-- Material for this exercise follows --
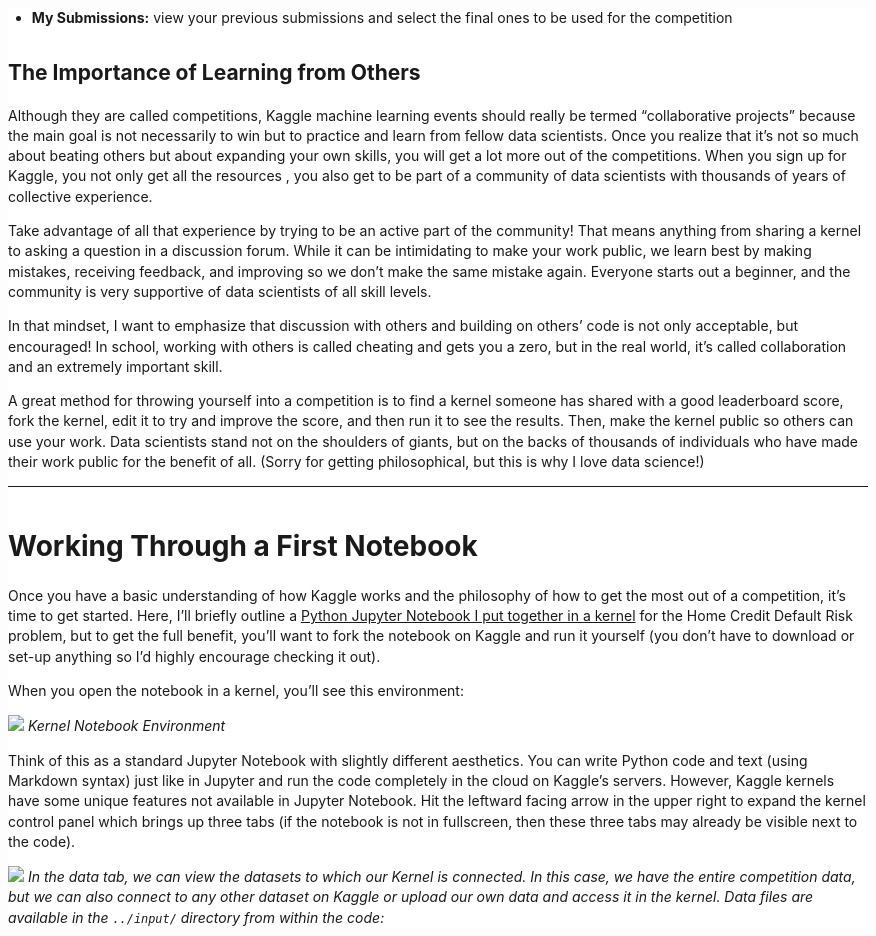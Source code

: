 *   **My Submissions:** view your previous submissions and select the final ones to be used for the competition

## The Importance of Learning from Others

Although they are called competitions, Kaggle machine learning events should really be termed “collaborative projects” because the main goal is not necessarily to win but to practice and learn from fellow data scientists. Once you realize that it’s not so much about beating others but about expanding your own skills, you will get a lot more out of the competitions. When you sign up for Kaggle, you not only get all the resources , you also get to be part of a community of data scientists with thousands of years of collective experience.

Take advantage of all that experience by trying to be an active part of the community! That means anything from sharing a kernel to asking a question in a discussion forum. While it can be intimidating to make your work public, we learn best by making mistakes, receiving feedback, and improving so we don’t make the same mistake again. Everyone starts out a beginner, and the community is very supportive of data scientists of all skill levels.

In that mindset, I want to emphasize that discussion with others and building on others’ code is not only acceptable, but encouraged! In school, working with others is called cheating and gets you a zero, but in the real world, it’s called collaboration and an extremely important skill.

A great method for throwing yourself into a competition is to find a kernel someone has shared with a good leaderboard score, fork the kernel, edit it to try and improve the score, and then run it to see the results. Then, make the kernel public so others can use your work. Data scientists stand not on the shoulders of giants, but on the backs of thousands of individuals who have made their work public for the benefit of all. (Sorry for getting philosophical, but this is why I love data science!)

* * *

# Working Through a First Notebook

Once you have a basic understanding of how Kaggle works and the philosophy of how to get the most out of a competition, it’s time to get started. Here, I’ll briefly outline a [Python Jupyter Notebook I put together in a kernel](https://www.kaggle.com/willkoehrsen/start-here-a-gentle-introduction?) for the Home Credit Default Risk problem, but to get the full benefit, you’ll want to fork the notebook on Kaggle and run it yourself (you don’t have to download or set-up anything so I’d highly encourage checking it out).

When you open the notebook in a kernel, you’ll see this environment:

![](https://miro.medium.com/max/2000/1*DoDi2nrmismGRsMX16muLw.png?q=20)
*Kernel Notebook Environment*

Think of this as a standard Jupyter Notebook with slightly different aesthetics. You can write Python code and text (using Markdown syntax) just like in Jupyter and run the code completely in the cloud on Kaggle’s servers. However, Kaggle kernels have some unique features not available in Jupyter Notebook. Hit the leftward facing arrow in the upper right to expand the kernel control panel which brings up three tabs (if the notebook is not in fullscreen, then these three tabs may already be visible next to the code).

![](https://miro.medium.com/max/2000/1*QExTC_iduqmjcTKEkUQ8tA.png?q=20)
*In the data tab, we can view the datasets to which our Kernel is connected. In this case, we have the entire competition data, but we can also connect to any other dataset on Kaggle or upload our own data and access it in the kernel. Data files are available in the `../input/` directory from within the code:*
-- Material for this exercise concluded --
What is being asked: Copy every line exactly, from the opening line of the entries down to the line holding "# Working Through a First Notebook", and keep the pictures out.

Answer space:
Source code

: *   **My Submissions:** view your previous submissions and select the final ones to be used for the competition

## The Importance of Learning from Others

Although they are called competitions, Kaggle machine learning events should really be termed “collaborative projects” because the main goal is not necessarily to win but to practice and learn from fellow data scientists. Once you realize that it’s not so much about beating others but about expanding your own skills, you will get a lot more out of the competitions. When you sign up for Kaggle, you not only get all the resources , you also get to be part of a community of data scientists with thousands of years of collective experience.

Take advantage of all that experience by trying to be an active part of the community! That means anything from sharing a kernel to asking a question in a discussion forum. While it can be intimidating to make your work public, we learn best by making mistakes, receiving feedback, and improving so we don’t make the same mistake again. Everyone starts out a beginner, and the community is very supportive of data scientists of all skill levels.

In that mindset, I want to emphasize that discussion with others and building on others’ code is not only acceptable, but encouraged! In school, working with others is called cheating and gets you a zero, but in the real world, it’s called collaboration and an extremely important skill.

A great method for throwing yourself into a competition is to find a kernel someone has shared with a good leaderboard score, fork the kernel, edit it to try and improve the score, and then run it to see the results. Then, make the kernel public so others can use your work. Data scientists stand not on the shoulders of giants, but on the backs of thousands of individuals who have made their work public for the benefit of all. (Sorry for getting philosophical, but this is why I love data science!)

* * *

# Working Through a First Notebook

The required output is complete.